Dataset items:
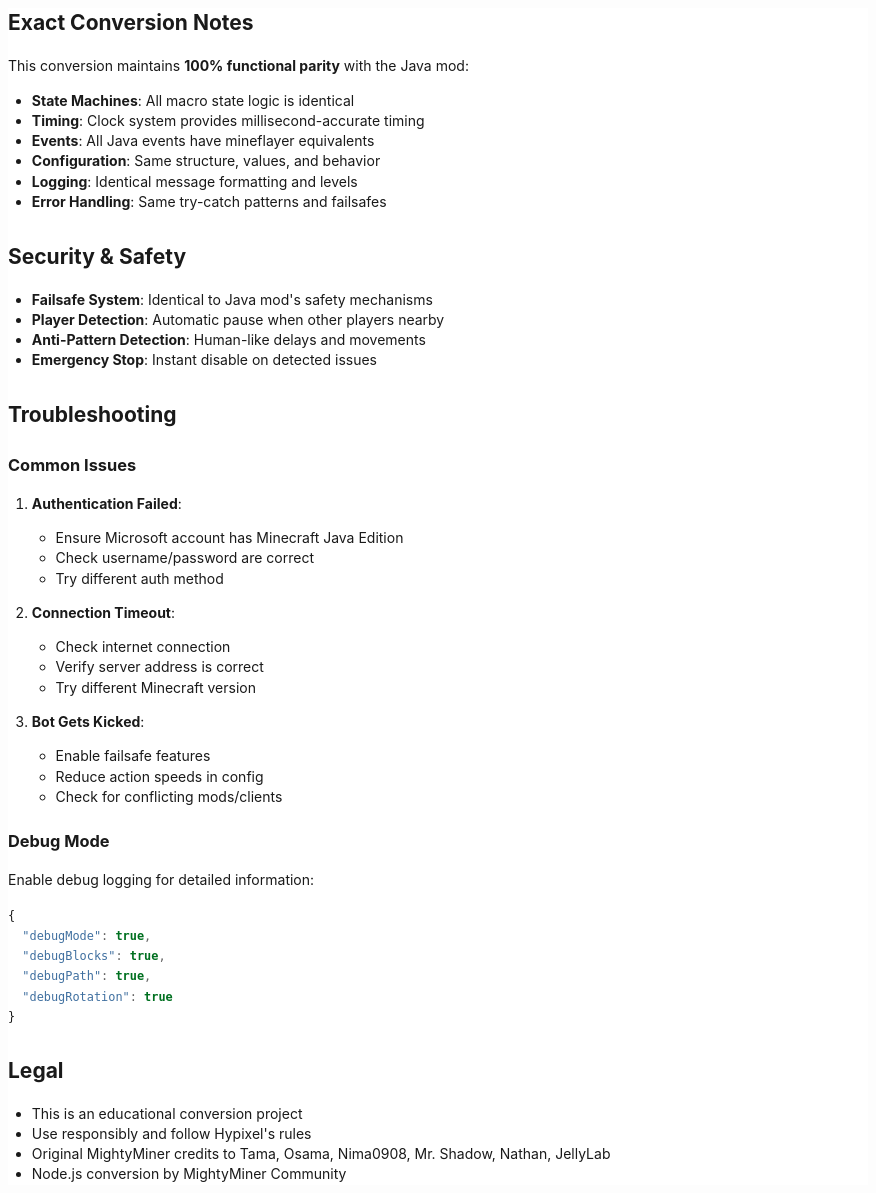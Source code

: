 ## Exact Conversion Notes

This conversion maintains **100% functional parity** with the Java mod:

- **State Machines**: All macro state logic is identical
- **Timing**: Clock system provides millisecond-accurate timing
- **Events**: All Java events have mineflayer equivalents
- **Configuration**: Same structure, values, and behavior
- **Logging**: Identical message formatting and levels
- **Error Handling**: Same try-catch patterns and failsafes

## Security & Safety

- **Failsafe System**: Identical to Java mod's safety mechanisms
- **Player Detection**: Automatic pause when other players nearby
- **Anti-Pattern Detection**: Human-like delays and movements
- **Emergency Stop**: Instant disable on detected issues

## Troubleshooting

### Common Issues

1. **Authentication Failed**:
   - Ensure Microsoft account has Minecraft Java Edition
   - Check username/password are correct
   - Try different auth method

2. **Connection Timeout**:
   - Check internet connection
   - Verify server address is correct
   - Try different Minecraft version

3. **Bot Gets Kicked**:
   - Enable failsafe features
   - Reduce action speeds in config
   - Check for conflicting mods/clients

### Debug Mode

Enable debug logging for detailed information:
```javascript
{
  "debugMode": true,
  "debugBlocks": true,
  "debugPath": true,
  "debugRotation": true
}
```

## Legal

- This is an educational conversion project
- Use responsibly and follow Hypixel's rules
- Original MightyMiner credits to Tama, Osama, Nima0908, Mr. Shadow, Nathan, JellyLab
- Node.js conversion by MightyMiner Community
---
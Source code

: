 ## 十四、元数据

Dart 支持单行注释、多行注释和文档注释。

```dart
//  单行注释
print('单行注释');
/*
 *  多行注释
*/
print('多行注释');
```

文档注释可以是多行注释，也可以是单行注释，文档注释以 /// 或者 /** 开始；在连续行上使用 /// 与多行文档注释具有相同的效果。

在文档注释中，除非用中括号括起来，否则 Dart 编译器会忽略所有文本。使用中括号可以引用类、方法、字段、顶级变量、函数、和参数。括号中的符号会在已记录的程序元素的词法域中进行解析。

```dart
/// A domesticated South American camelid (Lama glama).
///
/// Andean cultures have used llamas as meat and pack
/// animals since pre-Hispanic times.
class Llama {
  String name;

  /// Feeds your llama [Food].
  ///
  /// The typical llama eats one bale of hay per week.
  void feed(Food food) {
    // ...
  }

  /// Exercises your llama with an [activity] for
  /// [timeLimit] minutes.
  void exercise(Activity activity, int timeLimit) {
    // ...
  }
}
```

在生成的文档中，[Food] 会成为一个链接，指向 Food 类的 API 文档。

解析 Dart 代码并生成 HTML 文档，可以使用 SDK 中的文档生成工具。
* * *
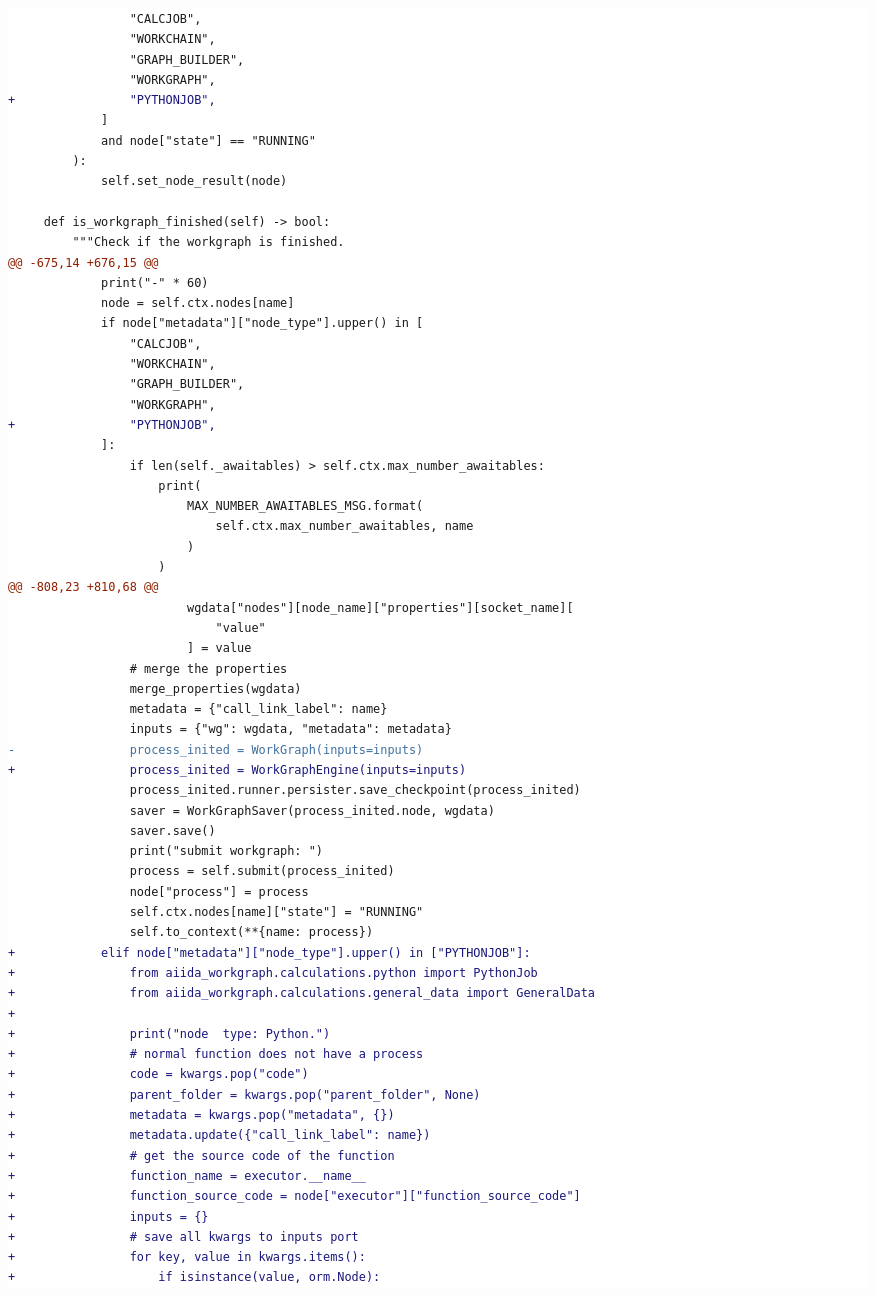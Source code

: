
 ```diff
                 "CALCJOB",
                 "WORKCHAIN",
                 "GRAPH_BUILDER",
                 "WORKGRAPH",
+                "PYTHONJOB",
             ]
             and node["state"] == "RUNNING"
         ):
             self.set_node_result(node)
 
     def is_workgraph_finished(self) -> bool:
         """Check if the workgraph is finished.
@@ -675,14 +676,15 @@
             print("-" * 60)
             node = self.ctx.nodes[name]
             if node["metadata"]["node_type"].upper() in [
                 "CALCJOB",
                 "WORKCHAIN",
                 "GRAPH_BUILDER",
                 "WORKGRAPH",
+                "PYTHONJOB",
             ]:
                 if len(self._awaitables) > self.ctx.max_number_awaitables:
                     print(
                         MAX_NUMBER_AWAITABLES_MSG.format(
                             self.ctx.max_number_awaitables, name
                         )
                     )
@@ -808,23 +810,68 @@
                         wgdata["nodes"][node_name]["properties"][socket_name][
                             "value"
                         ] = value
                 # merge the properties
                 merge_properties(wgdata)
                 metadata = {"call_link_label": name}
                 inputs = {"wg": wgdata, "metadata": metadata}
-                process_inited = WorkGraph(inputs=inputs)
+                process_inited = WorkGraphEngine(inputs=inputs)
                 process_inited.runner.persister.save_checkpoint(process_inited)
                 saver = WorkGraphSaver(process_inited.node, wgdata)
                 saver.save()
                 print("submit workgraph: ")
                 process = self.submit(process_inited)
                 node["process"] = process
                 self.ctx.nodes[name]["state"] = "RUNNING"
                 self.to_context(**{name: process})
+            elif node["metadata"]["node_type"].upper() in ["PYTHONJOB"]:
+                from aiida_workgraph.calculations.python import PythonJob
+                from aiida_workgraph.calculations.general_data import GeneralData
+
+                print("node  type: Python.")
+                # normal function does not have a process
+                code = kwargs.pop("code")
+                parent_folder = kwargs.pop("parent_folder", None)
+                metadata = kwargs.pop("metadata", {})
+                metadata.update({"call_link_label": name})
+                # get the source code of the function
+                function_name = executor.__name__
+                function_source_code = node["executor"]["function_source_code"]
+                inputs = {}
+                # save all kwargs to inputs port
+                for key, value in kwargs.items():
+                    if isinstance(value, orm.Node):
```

Exercise requirements:
From the entries above, restate word for word the lines from the line containing "- **Timing**: Clock" to the line containing "- Node.js conversion by MightyMiner Community", both ends included, and nothing more.

The completed task:
- **Timing**: Clock system provides millisecond-accurate timing
- **Events**: All Java events have mineflayer equivalents
- **Configuration**: Same structure, values, and behavior
- **Logging**: Identical message formatting and levels
- **Error Handling**: Same try-catch patterns and failsafes

## Security & Safety

- **Failsafe System**: Identical to Java mod's safety mechanisms
- **Player Detection**: Automatic pause when other players nearby
- **Anti-Pattern Detection**: Human-like delays and movements
- **Emergency Stop**: Instant disable on detected issues

## Troubleshooting

### Common Issues

1. **Authentication Failed**:
   - Ensure Microsoft account has Minecraft Java Edition
   - Check username/password are correct
   - Try different auth method

2. **Connection Timeout**:
   - Check internet connection
   - Verify server address is correct
   - Try different Minecraft version

3. **Bot Gets Kicked**:
   - Enable failsafe features
   - Reduce action speeds in config
   - Check for conflicting mods/clients

### Debug Mode

Enable debug logging for detailed information:
```javascript
{
  "debugMode": true,
  "debugBlocks": true,
  "debugPath": true,
  "debugRotation": true
}
```

## Legal

- This is an educational conversion project
- Use responsibly and follow Hypixel's rules
- Original MightyMiner credits to Tama, Osama, Nima0908, Mr. Shadow, Nathan, JellyLab
- Node.js conversion by MightyMiner Community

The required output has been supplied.